RECORDS SUPPLIED:
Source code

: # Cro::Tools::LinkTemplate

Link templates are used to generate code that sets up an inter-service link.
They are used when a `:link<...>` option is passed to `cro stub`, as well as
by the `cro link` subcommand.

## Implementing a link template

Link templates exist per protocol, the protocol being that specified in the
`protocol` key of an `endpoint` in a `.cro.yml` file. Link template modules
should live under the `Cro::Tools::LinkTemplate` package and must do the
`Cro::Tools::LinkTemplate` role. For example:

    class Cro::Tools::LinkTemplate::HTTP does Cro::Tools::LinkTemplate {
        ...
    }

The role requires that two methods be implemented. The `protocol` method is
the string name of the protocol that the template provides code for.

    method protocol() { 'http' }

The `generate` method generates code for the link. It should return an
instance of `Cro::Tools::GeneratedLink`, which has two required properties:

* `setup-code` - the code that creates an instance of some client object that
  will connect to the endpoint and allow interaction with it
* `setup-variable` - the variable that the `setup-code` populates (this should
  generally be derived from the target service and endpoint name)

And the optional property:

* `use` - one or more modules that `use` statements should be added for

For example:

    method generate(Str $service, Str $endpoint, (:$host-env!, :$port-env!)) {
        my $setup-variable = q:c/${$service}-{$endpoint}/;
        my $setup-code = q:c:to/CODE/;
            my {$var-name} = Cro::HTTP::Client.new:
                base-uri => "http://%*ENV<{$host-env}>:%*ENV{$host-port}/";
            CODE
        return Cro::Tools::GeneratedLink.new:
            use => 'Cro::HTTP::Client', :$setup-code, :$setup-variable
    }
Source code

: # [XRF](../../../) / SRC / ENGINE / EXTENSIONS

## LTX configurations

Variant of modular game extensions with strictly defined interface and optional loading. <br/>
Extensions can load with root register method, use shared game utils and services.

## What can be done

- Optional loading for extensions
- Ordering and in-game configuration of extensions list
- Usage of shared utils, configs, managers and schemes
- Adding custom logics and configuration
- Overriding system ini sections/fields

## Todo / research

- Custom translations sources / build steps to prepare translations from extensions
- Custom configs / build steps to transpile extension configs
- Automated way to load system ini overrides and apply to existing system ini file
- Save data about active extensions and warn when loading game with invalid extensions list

INSTRUCTIONS FOR THE TASK:
At the line with "- Overriding system ini sections/fields", start returning lines exactly, and stop after the final line of the listing.

ANSWER SPACE:
- Overriding system ini sections/fields

## Todo / research

- Custom translations sources / build steps to prepare translations from extensions
- Custom configs / build steps to transpile extension configs
- Automated way to load system ini overrides and apply to existing system ini file
- Save data about active extensions and warn when loading game with invalid extensions list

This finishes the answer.